Question 1: What is a franchise?

A franchise is a business model where an established company (the franchisor) grants a license to an entrepreneur (the franchisee)

Question 2: How do I choose the right franchise for me?

Finding the ideal franchise requires a careful assessment of your financial resources, personal skills, passions, and lifestyle goals. A consultant like Mike provides a structured process to help you analyze these factors and identify your perfect business match.

Question 3: What are the costs involved in owning a franchise?

The total investment includes a one-time initial franchise fee, the capital needed for build-out and equipment, and recurring operational fees such as royalties and marketing contributions.

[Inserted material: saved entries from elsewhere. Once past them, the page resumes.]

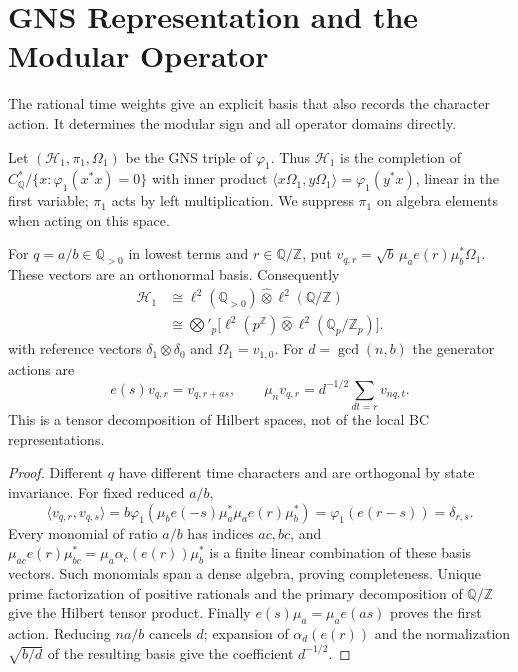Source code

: \section{GNS Representation and the Modular Operator}
\label{v4-arith:w5-b:gns-modular}

The rational time weights give an explicit basis that also records
the character action. It determines the modular sign and all
operator domains directly.

\begin{definition}
\label{v4-arith:w5-b:def:gns}
Let $(\mathcal H_1,\pi_1,\Omega_1)$ be the GNS triple of $\varphi_1$.
Thus $\mathcal H_1$ is the completion of
$C^*_{\mathbb Q}/\{x:\varphi_1(x^*x)=0\}$ with inner product
$\langle x\Omega_1,y\Omega_1\rangle=\varphi_1(y^*x)$,
linear in the first variable; $\pi_1$ acts by left multiplication.
We suppress $\pi_1$ on algebra elements when acting on this space.
\end{definition}

\begin{lemma}
\label{v4-arith:w5-b:lem:gns-restricted-tensor}
For $q=a/b\in\mathbb Q_{>0}$ in lowest terms and $r\in\mathbb Q/\mathbb Z$,
put $v_{q,r}=\sqrt b\,\mu_a e(r)\mu_b^*\Omega_1$. These vectors are
an orthonormal basis. Consequently
\[
 \begin{aligned}
 \mathcal H_1&\cong\ell^2(\mathbb Q_{>0})\widehat\otimes
 \ell^2(\mathbb Q/\mathbb Z)\\
 &\cong\bigotimes'_p\bigl[\ell^2(p^{\mathbb Z})\widehat\otimes
 \ell^2(\mathbb Q_p/\mathbb Z_p)\bigr].
 \end{aligned}
\]
with reference vectors $\delta_1\otimes\delta_0$ and
$\Omega_1=v_{1,0}$. For $d=\gcd(n,b)$ the generator actions are
\[
 e(s)v_{q,r}=v_{q,r+as},\qquad
 \mu_n v_{q,r}=d^{-1/2}\sum_{dt=r}v_{nq,t}.
\]
This is a tensor decomposition of Hilbert spaces, not of the local
BC representations.
\end{lemma}
\begin{proof}
Different $q$ have different time characters and are orthogonal by
state invariance. For fixed reduced $a/b$,
\[
 \langle v_{q,r},v_{q,s}\rangle
 =b\varphi_1(\mu_b e(-s)\mu_a^*\mu_a e(r)\mu_b^*)
 =\varphi_1(e(r-s))=\delta_{r,s}.
\]
Every monomial of ratio $a/b$ has indices $ac,bc$, and
$\mu_{ac}e(r)\mu_{bc}^*=\mu_a\alpha_c(e(r))\mu_b^*$ is a finite
linear combination of these basis vectors. Such monomials span a
dense algebra, proving completeness. Unique prime factorization of
positive rationals and the primary decomposition of $\mathbb Q/\mathbb Z$
give the Hilbert tensor product. Finally
$e(s)\mu_a=\mu_a e(as)$ proves the first action. Reducing $na/b$
cancels $d$; expansion of $\alpha_d(e(r))$ and the normalization
$\sqrt{b/d}$ of the resulting basis give the coefficient $d^{-1/2}$.
\end{proof}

These costs differ greatly between various franchise brands.

Question 4: What is a Franchise Disclosure Document (FDD)?

The FDD is a comprehensive legal document that franchisors are legally required to give to prospective buyers. It details crucial information about the franchisor, including their financial health, litigation history, and the terms of the franchise relationship.

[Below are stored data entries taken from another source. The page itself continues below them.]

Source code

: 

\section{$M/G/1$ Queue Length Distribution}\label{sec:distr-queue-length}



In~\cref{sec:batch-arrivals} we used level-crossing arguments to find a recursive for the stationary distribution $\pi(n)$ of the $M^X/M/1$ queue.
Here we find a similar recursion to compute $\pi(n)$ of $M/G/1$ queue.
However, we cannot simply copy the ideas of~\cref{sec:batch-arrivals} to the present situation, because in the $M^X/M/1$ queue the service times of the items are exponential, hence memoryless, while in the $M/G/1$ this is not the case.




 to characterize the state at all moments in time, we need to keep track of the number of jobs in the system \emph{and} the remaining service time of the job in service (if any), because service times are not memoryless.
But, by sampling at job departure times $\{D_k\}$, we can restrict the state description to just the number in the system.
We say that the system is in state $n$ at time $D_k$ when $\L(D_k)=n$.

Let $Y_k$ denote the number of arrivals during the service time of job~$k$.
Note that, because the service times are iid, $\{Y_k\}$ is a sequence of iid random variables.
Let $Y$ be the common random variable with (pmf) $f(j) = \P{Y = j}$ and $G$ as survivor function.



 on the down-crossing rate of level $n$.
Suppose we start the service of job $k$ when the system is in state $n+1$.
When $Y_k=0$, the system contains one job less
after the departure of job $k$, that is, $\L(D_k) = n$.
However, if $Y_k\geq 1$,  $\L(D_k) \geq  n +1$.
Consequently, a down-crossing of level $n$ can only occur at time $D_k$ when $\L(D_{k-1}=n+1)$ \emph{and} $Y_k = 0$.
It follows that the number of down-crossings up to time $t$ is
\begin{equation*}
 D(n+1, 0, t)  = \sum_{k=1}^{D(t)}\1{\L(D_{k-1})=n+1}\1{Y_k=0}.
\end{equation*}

Question 5: What is a franchise agreement??

This is the binding legal contract signed by both the franchisor and the franchisee. It officially defines the rights and obligations of each party for the duration of their business relationship.

Question 6: Can I own more than one franchise unit?

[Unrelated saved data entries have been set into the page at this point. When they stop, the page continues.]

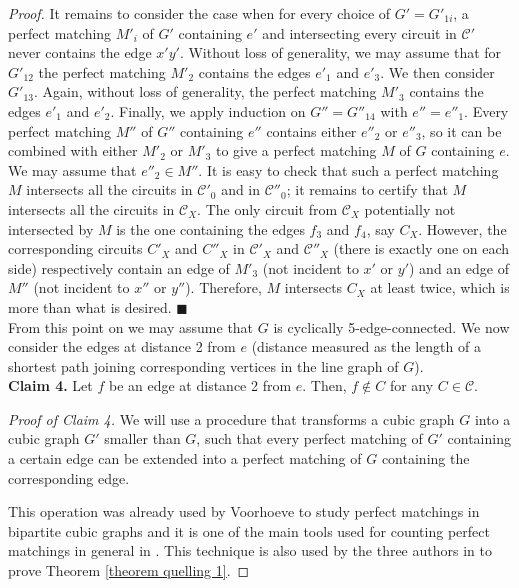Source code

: \documentclass[]{theclass}
\begin{document}
\begin{proof}
It remains to consider the case when for every choice of $G'=G'_{1i}$, a perfect matching $M'_i$ of $G'$ containing $e'$ and intersecting every circuit in $\mathcal{C}'$ never contains the edge $x'y'$. 
 Without loss of generality, we may assume that for $G'_{12}$ the perfect matching $M'_2$ contains the edges $e'_1$ and $e'_3$. We then consider $G'_{13}$. Again, without loss of generality, the perfect matching $M'_3$ contains the edges $e'_1$ and $e'_2$. Finally, we apply induction on  $G''=G''_{14}$ with $e''=e''_1$. Every perfect matching $M''$ of $G''$ containing $e''$ contains either $e''_2$ or $e''_3$, so it can be combined with either $M'_2$ or $M'_3$ to give a perfect matching $M$ of $G$ containing $e$. We may assume that $e''_2\in M''$. 
 It is easy to check that such a perfect matching $M$ intersects all the circuits in $\mathcal{C}'_0$ and in $\mathcal{C}''_0$;  it remains to certify that $M$ intersects all the circuits in $\mathcal{C}_X$. The only circuit from $\mathcal{C}_X$ potentially not intersected by $M$ is the one containing the edges $f_3$ and $f_4$, say $C_X$. However, the corresponding circuits $C'_X$ and $C''_X$ in $\mathcal{C}'_X$ and $\mathcal{C}''_X$ (there is exactly one on each side) respectively contain an edge of $M'_3$ (not incident to $x'$ or $y'$) and an edge of $M''$ (not incident to $x''$ or $y''$). Therefore, $M$ intersects $C_X$ at least twice, which is more than what is desired. 
\hfill {\tiny$\blacksquare$}\\

From this point on we may assume that $G$ is cyclically 5-edge-connected. We now consider the edges at distance 2 from $e$ (distance measured as the length of a shortest path joining corresponding vertices in the line graph of $G$).\\

\noindent\textbf{Claim 4.} Let $f$ be an edge at distance 2 from $e$. Then, $f\notin C$ for any $C\in \mathcal{C}$. 

\noindent\emph{Proof of Claim 4.} 
We will use a procedure that transforms a cubic graph $G$ into a cubic graph $G'$ smaller than $G$, such that every perfect matching of $G'$ containing a certain edge can be extended into a perfect matching of $G$ containing the corresponding edge. 

This operation was already used by Voorhoeve \cite{voorhoeve} to study perfect matchings in bipartite cubic graphs and it is one of the main tools used for counting perfect matchings in general in \cite{EsperetLovaszPlummer}. This technique is also used by the three authors in \cite{quelling1} to prove Theorem \ref{theorem quelling 1}.


\end{proof}
\end{document}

A: Absolutely. Owning several locations is a common growth strategy for successful franchisees and is known as multi-unit franchising.

Question 7: Do I need industry experience to buy a franchise?

In many cases, no. Most franchisors have comprehensive training programs designed to teach you their specific business model, making your drive and business acumen more important than direct industry experience.

Question 8: What kind of support can I expect from a franchisor?

Franchisors typically offer extensive support, including initial training for you and your staff, ongoing operational guidance, access to marketing resources, and a network of fellow franchisees to share best practices.

Question 9: What is a royalty fee in franchising?

A royalty is a continuous fee the franchisee pays to the franchisor to remain part of the system. It's usually calculated as a percentage of the franchisee's gross sales and covers ongoing support and brand usage rights.

Question 10: What is the term of a franchise agreement?

The length of the contract can vary, but a typical term is around 10 years. Most agreements include options for the franchisee to renew the term if they meet the required conditions.

Question 11: Can I sell my franchise?

Yes, you can typically sell your franchised business. The sale is contingent upon the approval of the franchisor and must adhere to the specific conditions outlined in your franchise agreement.

Question 12: How much money can I make as a franchisee?

Profitability is influenced by numerous factors, including the brand, your location, local market conditions, and how effectively you manage the business. There is no single answer for potential earnings.

Question 13: What is a territory in franchising?

A territory is a designated geographic area, outlined by the franchisor, within which a franchisee is granted the right to operate, often with some level of exclusivity.

Question 14: Can I negotiate the terms of the franchise agreement?

To ensure consistency across the brand, most key terms of the franchise agreement are standardized and not open to negotiation. However, there may be minor points that can be discussed.

Question 15: Do I need a lawyer to buy a franchise?

It is strongly advised that you hire a qualified franchise attorney. Their expertise is crucial for reviewing the FDD and franchise agreement to ensure your interests are protected before you sign.

Question 16: How long does it take to open a franchise?

The timeline can differ significantly depending on factors like real estate selection and build-out requirements. On average, you can expect the process to take anywhere from a couple of months to over a year.

Question 17: What are the risks of owning a franchise?

Like any business venture, franchising has risks. These can include the financial risk of your investment, challenges in the local market, and reliance on the franchisor's brand health and performance.

Question 18: Can a franchise fail?

Yes, a franchise is a business and can fail if not managed properly or if market conditions are poor. The franchise model is designed to reduce risk, not eliminate it entirely.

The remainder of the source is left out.